**Supplied material:**
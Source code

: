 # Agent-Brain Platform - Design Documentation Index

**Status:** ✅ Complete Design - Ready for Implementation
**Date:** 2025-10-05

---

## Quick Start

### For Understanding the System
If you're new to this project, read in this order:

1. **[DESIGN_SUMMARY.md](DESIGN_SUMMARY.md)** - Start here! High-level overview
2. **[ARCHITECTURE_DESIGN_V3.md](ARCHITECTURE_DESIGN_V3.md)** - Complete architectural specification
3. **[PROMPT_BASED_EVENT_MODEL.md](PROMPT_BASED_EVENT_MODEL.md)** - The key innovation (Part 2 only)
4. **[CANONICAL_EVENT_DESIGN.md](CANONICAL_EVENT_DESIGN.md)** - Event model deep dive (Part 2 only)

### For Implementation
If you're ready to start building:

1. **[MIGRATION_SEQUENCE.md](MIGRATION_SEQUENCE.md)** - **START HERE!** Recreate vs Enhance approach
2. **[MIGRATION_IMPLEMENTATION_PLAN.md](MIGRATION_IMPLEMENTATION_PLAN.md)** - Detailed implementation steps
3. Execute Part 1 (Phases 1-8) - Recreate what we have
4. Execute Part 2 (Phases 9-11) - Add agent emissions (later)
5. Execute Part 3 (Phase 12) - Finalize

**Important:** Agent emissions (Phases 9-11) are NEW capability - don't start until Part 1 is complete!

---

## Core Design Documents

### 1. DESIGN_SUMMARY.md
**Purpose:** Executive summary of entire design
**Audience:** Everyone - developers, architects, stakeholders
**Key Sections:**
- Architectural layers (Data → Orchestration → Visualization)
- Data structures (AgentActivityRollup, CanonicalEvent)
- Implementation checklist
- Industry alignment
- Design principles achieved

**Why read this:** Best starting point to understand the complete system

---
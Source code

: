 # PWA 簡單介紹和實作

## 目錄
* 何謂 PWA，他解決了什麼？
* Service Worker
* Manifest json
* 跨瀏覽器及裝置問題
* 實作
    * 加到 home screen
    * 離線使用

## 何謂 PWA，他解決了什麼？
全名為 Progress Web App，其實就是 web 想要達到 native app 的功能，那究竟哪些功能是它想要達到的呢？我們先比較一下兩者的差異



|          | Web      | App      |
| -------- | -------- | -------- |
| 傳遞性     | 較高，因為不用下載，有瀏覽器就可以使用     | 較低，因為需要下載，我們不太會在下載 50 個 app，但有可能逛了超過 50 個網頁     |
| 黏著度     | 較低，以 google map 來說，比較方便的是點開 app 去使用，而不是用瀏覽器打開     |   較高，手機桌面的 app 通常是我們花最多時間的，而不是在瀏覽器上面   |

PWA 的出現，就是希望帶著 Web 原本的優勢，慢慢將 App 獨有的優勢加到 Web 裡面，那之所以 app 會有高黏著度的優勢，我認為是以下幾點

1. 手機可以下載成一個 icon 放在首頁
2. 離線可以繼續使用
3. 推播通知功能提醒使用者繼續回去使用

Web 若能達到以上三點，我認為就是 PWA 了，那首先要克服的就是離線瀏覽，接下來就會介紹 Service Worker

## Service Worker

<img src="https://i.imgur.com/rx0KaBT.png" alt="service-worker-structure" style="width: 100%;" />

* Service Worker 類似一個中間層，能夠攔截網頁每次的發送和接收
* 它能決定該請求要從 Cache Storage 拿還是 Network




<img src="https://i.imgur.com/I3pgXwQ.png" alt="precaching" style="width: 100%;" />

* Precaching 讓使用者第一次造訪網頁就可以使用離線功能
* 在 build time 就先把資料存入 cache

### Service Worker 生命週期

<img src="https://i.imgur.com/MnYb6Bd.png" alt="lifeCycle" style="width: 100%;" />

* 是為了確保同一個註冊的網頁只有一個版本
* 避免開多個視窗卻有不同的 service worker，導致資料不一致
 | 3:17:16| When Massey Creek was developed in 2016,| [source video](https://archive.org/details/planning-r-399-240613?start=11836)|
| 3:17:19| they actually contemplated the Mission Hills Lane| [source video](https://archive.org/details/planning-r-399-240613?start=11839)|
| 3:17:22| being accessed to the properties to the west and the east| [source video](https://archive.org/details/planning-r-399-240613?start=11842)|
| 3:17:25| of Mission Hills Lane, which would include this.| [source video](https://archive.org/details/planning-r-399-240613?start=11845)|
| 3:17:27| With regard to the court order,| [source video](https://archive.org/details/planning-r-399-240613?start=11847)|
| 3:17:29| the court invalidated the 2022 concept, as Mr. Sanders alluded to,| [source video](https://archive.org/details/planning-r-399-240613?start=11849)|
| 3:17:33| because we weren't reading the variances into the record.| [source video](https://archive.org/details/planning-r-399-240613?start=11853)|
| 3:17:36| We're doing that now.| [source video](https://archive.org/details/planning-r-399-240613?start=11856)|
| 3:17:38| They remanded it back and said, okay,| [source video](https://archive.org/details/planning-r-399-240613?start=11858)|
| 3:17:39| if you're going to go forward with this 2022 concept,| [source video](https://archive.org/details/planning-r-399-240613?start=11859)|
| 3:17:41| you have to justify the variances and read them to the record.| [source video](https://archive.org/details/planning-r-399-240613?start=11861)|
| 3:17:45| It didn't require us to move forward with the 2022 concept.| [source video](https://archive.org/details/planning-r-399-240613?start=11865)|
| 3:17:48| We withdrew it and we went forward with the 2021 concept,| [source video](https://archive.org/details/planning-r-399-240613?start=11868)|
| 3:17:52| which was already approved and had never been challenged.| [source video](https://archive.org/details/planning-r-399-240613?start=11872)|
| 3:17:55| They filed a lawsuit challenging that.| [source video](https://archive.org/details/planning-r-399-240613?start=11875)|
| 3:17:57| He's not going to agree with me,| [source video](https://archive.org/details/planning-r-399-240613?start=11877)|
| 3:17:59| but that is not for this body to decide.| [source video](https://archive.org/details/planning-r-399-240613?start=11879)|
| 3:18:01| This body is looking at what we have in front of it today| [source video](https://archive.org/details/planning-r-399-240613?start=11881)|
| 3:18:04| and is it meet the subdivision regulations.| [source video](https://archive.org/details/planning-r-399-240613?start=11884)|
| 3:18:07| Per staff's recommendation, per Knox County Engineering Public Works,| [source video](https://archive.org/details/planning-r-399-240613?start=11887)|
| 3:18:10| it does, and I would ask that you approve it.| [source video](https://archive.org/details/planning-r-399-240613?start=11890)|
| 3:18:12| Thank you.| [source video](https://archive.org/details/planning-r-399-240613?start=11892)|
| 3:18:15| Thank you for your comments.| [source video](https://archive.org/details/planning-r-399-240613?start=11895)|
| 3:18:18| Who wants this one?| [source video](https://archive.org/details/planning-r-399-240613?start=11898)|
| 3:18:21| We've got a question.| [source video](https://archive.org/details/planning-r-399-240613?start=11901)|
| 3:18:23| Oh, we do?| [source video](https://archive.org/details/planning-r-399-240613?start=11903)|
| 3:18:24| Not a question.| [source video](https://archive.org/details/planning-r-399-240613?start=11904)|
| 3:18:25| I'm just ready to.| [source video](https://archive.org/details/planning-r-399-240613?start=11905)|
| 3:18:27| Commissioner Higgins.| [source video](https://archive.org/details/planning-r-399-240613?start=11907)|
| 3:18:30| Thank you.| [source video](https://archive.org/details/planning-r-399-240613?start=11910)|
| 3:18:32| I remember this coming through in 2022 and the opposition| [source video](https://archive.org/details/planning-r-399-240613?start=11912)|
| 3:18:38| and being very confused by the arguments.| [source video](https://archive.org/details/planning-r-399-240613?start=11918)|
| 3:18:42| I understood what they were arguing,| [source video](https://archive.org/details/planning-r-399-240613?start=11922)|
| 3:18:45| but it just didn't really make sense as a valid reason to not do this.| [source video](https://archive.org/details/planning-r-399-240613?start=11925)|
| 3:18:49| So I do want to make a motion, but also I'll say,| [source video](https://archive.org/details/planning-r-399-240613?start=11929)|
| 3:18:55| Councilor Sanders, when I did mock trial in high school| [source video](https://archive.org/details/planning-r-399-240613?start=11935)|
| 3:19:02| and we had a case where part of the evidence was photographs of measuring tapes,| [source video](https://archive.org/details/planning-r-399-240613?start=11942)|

**Exercise details:** A verbatim transcription is needed of the lines above, starting at the line with "3:17:52| which was" and ending at the line with "3:17:55| They filed", both included, and of nothing else.

**Response area:**
| 3:17:52| which was already approved and had never been challenged.| [source video](https://archive.org/details/planning-r-399-240613?start=11872)|
| 3:17:55| They filed a lawsuit challenging that.| [source video](https://archive.org/details/planning-r-399-240613?start=11875)|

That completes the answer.